The White-headed Marsh Tyrant, Arundinicola leucocephala, is a small passerine bird in the tyrant flycatcher family, the only species of the genus Arundinicola. It breeds in tropical South America from Colombia, Venezuela and Trinidad south to Bolivia, Argentina and Paraguay.
The adult White-headed Marsh Tyrant is 12.7 cm long and weighs 15 g. The male is entirely brown-black, apart from the relatively large white head and yellowish lower mandible. The female has brown upperparts and wings and a black tail. Her underparts, sides of the head and forecrown are dull white. This is a quiet species, but the call is a sharp sedik.
Female in Argentina
This species is found in marshy savannahs, reedbeds and the edges of mangrove swamps. White-headed Marsh Tyrants wait on an exposed low perch in marsh vegetation or a branch near water, occasionally sallying out to feed on insects, their staple diet, before returning to the perch. They often pick off insects from the vegetation, but more frequently out of mid-air and even from shallow water.

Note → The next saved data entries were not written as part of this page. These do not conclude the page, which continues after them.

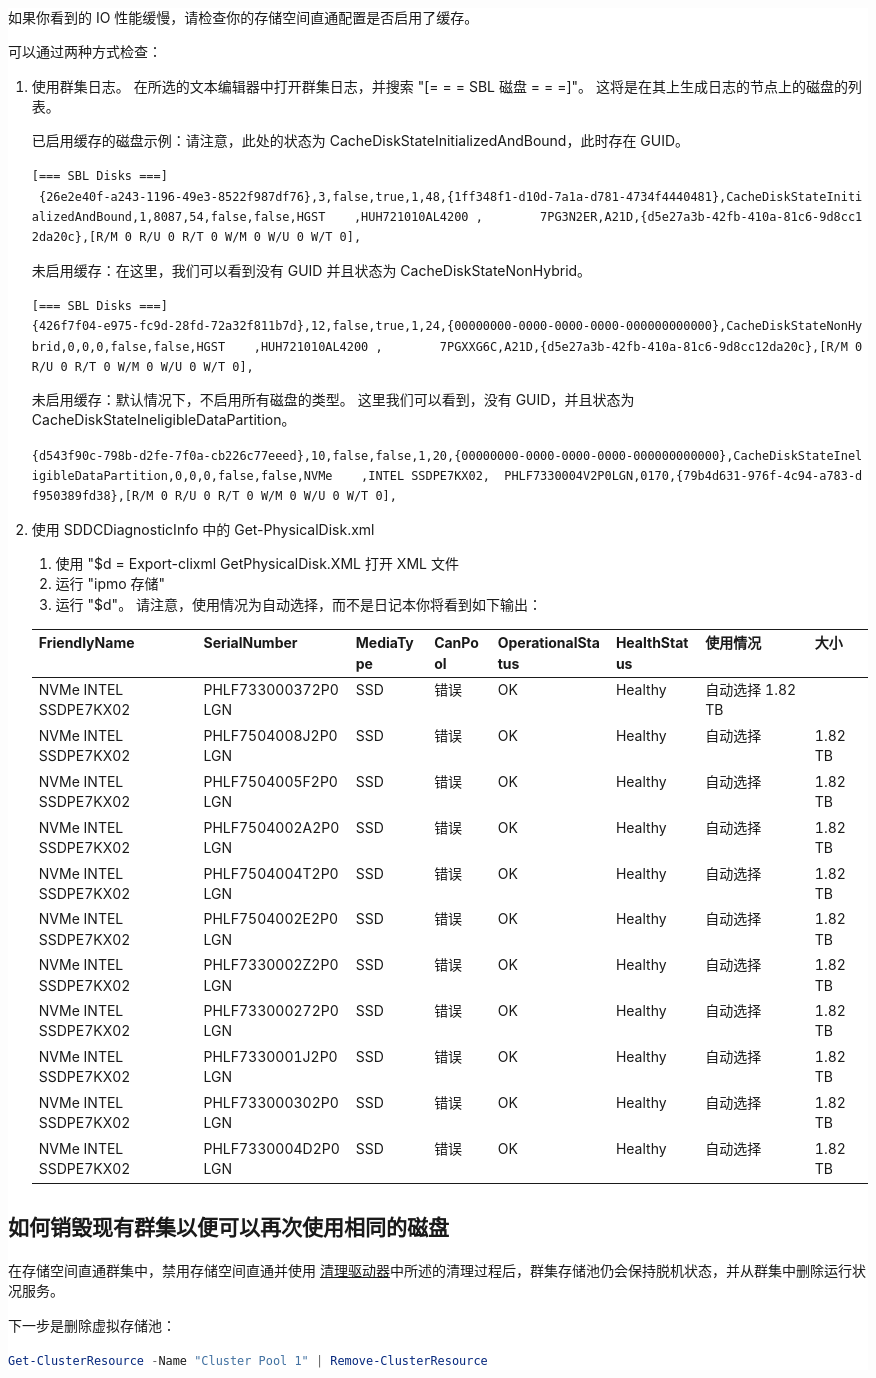 如果你看到的 IO 性能缓慢，请检查你的存储空间直通配置是否启用了缓存。

可以通过两种方式检查：


1. 使用群集日志。 在所选的文本编辑器中打开群集日志，并搜索 "[= = = SBL 磁盘 = = =]"。 这将是在其上生成日志的节点上的磁盘的列表。

     已启用缓存的磁盘示例：请注意，此处的状态为 CacheDiskStateInitializedAndBound，此时存在 GUID。

   ```
   [=== SBL Disks ===]
    {26e2e40f-a243-1196-49e3-8522f987df76},3,false,true,1,48,{1ff348f1-d10d-7a1a-d781-4734f4440481},CacheDiskStateInitializedAndBound,1,8087,54,false,false,HGST    ,HUH721010AL4200 ,        7PG3N2ER,A21D,{d5e27a3b-42fb-410a-81c6-9d8cc12da20c},[R/M 0 R/U 0 R/T 0 W/M 0 W/U 0 W/T 0],
    ```

    未启用缓存：在这里，我们可以看到没有 GUID 并且状态为 CacheDiskStateNonHybrid。
    ```
   [=== SBL Disks ===]
    {426f7f04-e975-fc9d-28fd-72a32f811b7d},12,false,true,1,24,{00000000-0000-0000-0000-000000000000},CacheDiskStateNonHybrid,0,0,0,false,false,HGST    ,HUH721010AL4200 ,        7PGXXG6C,A21D,{d5e27a3b-42fb-410a-81c6-9d8cc12da20c},[R/M 0 R/U 0 R/T 0 W/M 0 W/U 0 W/T 0],
    ```

    未启用缓存：默认情况下，不启用所有磁盘的类型。 这里我们可以看到，没有 GUID，并且状态为 CacheDiskStateIneligibleDataPartition。
    ```
    {d543f90c-798b-d2fe-7f0a-cb226c77eeed},10,false,false,1,20,{00000000-0000-0000-0000-000000000000},CacheDiskStateIneligibleDataPartition,0,0,0,false,false,NVMe    ,INTEL SSDPE7KX02,  PHLF7330004V2P0LGN,0170,{79b4d631-976f-4c94-a783-df950389fd38},[R/M 0 R/U 0 R/T 0 W/M 0 W/U 0 W/T 0],
    ```
2. 使用 SDDCDiagnosticInfo 中的 Get-PhysicalDisk.xml
    1. 使用 "$d = Export-clixml GetPhysicalDisk.XML 打开 XML 文件
    2. 运行 "ipmo 存储"
    3. 运行 "$d"。 请注意，使用情况为自动选择，而不是日记本你将看到如下输出：

   |FriendlyName|  SerialNumber| MediaType| CanPool| OperationalStatus| HealthStatus| 使用情况| 大小|
   |-----------|------------|---------| -------| -----------------| ------------| -----| ----|
   |NVMe INTEL SSDPE7KX02| PHLF733000372P0LGN| SSD| 错误|   OK|                Healthy|      自动选择 1.82 TB|
   |NVMe INTEL SSDPE7KX02 |PHLF7504008J2P0LGN| SSD|  错误|    OK|                Healthy| 自动选择| 1.82 TB|
   |NVMe INTEL SSDPE7KX02| PHLF7504005F2P0LGN| SSD|  错误|  OK|                Healthy| 自动选择| 1.82 TB|
   |NVMe INTEL SSDPE7KX02 |PHLF7504002A2P0LGN| SSD| 错误| OK|    Healthy| 自动选择| 1.82 TB|
   |NVMe INTEL SSDPE7KX02| PHLF7504004T2P0LGN |SSD| 错误|OK|       Healthy| 自动选择| 1.82 TB|
   |NVMe INTEL SSDPE7KX02 |PHLF7504002E2P0LGN| SSD| 错误| OK|      Healthy| 自动选择| 1.82 TB|
   |NVMe INTEL SSDPE7KX02 |PHLF7330002Z2P0LGN| SSD| 错误| OK|      Healthy|自动选择| 1.82 TB|
   |NVMe INTEL SSDPE7KX02 |PHLF733000272P0LGN |SSD| 错误| OK|  Healthy| 自动选择| 1.82 TB|
   |NVMe INTEL SSDPE7KX02 |PHLF7330001J2P0LGN |SSD| 错误| OK| Healthy| 自动选择| 1.82 TB|
   |NVMe INTEL SSDPE7KX02| PHLF733000302P0LGN |SSD| 错误| OK|Healthy| 自动选择| 1.82 TB|
   |NVMe INTEL SSDPE7KX02| PHLF7330004D2P0LGN |SSD| 错误| OK| Healthy| 自动选择 |1.82 TB|

## <a name="how-to-destroy-an-existing-cluster-so-you-can-use-the-same-disks-again"></a>如何销毁现有群集以便可以再次使用相同的磁盘

在存储空间直通群集中，禁用存储空间直通并使用 [清理驱动器](deploy-storage-spaces-direct.md#step-31-clean-drives)中所述的清理过程后，群集存储池仍会保持脱机状态，并从群集中删除运行状况服务。

下一步是删除虚拟存储池：
   ```powershell
   Get-ClusterResource -Name "Cluster Pool 1" | Remove-ClusterResource
   ```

The nest is a feather-lined oval ball of grasses and other plant material, with a porched side entrance. It is placed at the end of a branch near or over water. Both sexes incubate the typical clutch of two or three creamy-white eggs, which are marked with a few brown spots. Cowbirds often parasitise the nest.
This bird is not considered threatened by the IUCN. Local populations may disappear however due to declining habitat quality.